Findings in this study are based on community-based samples and data collected during the malaria transmission season. Although this study describes the potential use of serological data analysis in estimating malaria transmission intensity, heterogeneity and factors associated to disease exposure, the results generated would need to be carefully interpreted. Previous studies suggested that malaria transmission in other areas of Indonesia was affected by seasonality [30, 34, 42,43,44] and behavioural factors such as farm or forest-related night outdoor activity (e.g. sleeping in forest gardens) [45, 46] and domestic travel to higher endemic areas [47]. However, due to limited data collected, our study could not examine the effect of behavioural factors such as forest-related activities or recent travel history to high-risk areas outside Sabang. Therefore, future studies measuring population level antibody responses coupled with collecting more data that could describe behavioural factors associated to higher risk of exposure would be more epidemiologically informative to assist malaria surveillance and control programme to achieve elimination in the region.

Conclusion

In conclusion, these data add to the body of evidence that sero-epidemiological analysis of community-based surveys are an important additional tool to investigate malaria transmission dynamics in area aiming for elimination in Indonesia.

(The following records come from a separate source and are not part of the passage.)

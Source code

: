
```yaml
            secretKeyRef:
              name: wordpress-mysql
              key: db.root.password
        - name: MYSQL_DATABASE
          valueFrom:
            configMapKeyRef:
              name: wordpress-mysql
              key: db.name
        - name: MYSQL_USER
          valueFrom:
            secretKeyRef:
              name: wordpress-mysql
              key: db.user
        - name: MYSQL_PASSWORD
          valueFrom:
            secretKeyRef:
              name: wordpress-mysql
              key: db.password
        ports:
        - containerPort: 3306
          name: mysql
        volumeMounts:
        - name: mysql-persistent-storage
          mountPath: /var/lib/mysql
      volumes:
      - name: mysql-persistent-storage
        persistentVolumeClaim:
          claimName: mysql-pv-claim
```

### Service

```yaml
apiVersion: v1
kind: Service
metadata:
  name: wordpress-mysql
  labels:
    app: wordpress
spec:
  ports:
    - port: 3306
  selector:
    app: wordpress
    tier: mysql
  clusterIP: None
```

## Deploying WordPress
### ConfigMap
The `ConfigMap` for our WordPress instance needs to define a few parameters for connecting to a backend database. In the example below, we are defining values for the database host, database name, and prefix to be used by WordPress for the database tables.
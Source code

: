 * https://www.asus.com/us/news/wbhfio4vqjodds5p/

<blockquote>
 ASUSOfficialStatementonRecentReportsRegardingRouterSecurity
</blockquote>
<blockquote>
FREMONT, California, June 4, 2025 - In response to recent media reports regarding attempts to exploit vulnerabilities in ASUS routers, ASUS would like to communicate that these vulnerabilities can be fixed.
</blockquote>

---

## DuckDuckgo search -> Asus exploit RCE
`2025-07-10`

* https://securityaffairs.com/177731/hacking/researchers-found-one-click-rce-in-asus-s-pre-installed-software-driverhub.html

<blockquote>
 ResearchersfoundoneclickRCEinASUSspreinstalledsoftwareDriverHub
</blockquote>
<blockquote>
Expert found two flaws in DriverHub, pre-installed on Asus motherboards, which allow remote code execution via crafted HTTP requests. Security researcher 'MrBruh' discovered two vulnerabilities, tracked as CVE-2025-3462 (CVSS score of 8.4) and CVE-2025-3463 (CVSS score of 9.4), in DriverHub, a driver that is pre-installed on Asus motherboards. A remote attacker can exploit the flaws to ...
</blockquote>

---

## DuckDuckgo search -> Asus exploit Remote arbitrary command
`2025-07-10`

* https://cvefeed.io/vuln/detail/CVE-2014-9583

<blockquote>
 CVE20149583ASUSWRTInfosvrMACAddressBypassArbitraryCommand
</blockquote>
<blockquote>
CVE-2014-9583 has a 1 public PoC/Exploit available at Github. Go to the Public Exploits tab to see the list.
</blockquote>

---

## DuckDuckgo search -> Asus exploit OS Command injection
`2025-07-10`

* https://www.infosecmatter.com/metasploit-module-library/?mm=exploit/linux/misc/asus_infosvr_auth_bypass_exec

Recent identification of alternative antigens associated with short-lived antibody responses suggests a potentially key indicator of very recent exposure which would be a very important information for public health surveillance [48]. The addition of a novel panel of P. knowlesi antigens [49] would enhance understanding of malaria transmission dynamics as recent studies reported that although laboratory identification of P. knowlesi in Indonesia is challenging [50], surprisingly, there were two clusters of P. knowlesi cases detected in Sabang after the municipality successfully eliminated P. falciparum and P. vivax cases [38]. Moreover, another recent study also reported there was a considerable proportion of P. knowlesi infection in another western part of Indonesia, in North Sumatera province [51]. Exploratory work employing techniques such as multiplex fluorescent magnetic bead-based serological assay to investigate and validate a panel of potential antigens for these applications is underway [40, 52]. The development and validation of a standardized serological sample and data collection methods utilizing existing public health surveillance system, for example as described in [53] will also facilitate the optimization of serological surveillance in understanding transmission dynamics to support malaria control programme in achieving elimination.